Stored entries

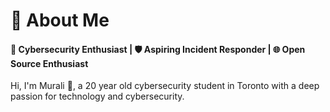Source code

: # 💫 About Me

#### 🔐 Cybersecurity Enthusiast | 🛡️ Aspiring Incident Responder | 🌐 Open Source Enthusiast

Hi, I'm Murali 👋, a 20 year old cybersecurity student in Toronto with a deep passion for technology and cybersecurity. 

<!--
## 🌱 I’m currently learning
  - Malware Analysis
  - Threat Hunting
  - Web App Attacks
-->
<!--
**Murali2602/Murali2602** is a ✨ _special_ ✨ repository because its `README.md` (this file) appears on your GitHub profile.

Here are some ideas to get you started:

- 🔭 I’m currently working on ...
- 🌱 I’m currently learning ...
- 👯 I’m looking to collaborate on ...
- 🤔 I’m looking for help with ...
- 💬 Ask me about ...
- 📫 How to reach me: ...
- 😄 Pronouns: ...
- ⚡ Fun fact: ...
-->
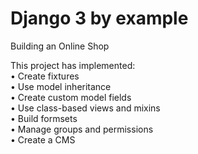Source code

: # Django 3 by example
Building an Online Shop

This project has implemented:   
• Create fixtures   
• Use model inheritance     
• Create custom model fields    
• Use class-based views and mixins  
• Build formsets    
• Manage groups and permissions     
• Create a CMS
* * *
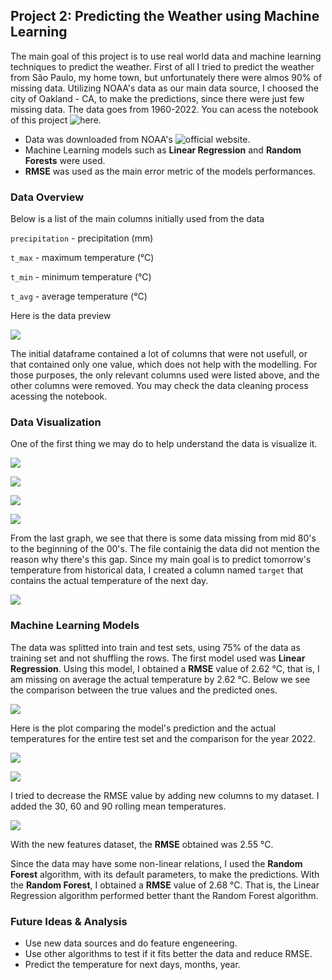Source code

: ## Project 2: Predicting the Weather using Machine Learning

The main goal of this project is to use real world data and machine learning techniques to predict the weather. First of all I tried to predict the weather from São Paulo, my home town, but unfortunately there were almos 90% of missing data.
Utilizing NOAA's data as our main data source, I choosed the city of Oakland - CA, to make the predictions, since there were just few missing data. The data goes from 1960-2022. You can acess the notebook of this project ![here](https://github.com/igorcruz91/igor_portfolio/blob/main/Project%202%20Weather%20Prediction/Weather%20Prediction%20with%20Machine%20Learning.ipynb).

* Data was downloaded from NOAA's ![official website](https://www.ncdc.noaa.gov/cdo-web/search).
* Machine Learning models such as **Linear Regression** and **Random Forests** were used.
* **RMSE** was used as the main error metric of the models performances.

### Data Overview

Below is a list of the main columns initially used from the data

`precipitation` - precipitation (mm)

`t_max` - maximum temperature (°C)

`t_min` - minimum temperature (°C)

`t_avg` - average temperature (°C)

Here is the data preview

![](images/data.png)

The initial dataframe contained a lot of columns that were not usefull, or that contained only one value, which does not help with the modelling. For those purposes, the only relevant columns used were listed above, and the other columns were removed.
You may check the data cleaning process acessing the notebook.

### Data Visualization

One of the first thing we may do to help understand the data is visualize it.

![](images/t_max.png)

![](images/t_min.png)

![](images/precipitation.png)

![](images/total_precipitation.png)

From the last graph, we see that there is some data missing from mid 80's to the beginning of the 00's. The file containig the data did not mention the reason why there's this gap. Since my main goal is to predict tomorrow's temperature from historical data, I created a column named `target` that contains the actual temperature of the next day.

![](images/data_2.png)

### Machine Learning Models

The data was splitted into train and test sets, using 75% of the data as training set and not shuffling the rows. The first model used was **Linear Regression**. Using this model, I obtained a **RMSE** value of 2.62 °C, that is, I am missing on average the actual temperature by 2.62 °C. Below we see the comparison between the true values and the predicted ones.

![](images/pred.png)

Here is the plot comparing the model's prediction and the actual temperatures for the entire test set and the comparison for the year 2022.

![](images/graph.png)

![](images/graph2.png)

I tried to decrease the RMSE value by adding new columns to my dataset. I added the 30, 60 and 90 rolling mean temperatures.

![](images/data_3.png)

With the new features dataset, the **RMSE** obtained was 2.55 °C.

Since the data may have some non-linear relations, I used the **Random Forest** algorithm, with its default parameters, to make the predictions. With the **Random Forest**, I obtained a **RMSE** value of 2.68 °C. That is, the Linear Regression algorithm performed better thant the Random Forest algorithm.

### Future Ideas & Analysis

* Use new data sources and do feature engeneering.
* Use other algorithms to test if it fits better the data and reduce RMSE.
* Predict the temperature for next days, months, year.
* * *
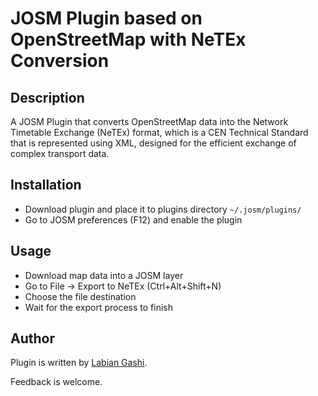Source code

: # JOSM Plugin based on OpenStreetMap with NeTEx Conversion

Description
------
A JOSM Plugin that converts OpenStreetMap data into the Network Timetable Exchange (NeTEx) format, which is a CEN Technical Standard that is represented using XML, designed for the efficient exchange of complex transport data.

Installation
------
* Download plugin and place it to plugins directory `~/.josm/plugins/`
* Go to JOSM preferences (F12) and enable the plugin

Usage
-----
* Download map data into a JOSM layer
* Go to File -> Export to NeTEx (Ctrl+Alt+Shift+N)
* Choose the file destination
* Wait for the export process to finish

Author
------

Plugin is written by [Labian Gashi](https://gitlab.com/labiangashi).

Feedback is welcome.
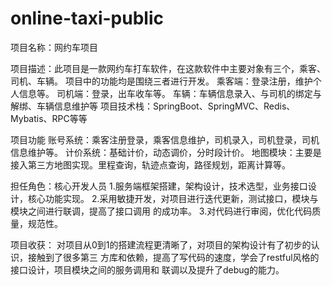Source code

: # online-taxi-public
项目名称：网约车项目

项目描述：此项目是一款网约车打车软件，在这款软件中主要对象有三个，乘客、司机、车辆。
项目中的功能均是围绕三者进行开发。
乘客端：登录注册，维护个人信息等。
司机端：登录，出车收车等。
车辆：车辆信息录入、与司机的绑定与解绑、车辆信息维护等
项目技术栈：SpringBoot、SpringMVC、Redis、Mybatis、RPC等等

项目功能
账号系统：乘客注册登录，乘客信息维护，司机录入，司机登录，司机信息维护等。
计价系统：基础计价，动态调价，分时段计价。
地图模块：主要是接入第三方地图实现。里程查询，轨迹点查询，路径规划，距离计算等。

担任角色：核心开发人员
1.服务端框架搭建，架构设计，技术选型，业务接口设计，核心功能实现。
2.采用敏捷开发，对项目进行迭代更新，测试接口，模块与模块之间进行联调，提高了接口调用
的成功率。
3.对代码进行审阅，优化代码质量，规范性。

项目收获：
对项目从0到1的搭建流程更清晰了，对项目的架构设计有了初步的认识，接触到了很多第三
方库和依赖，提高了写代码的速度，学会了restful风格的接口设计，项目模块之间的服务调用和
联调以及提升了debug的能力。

• TASK BRIEF
How many lines in the data contain "were"? Answer with the number alone.

• ANSWER SPACE
4